Your objective:
Please write out, exactly as given, every line of the entries below up to and including the line with "3. Highlight the".
=== Begin Enclosure ===
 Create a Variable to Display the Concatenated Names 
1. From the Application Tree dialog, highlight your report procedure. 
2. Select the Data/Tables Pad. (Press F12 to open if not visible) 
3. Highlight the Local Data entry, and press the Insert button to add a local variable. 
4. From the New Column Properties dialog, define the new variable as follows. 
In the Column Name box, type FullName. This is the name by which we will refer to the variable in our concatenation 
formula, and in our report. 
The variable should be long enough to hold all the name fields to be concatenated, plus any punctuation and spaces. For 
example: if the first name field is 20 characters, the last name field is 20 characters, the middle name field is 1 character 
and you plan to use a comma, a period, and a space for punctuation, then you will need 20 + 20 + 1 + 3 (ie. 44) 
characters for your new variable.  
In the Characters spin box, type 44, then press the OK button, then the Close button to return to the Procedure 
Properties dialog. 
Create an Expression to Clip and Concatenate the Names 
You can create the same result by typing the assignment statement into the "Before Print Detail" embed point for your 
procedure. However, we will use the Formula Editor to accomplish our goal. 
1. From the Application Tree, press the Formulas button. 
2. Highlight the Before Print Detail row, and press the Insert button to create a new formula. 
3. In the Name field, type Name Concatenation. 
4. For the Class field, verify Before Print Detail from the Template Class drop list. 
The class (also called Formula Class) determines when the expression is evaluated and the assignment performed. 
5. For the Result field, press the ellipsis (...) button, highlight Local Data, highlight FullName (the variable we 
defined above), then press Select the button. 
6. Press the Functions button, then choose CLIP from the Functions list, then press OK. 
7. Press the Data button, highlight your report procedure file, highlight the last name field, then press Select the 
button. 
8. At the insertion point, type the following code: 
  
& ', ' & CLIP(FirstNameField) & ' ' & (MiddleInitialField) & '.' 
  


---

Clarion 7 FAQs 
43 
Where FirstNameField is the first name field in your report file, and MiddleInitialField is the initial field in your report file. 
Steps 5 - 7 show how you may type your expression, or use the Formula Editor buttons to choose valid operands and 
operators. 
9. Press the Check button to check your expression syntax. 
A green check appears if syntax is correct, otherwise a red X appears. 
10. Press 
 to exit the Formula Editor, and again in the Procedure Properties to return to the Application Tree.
=== End Enclosure ===
Exercise solution:
 Create a Variable to Display the Concatenated Names 
1. From the Application Tree dialog, highlight your report procedure. 
2. Select the Data/Tables Pad. (Press F12 to open if not visible) 
3. Highlight the Local Data entry, and press the Insert button to add a local variable. 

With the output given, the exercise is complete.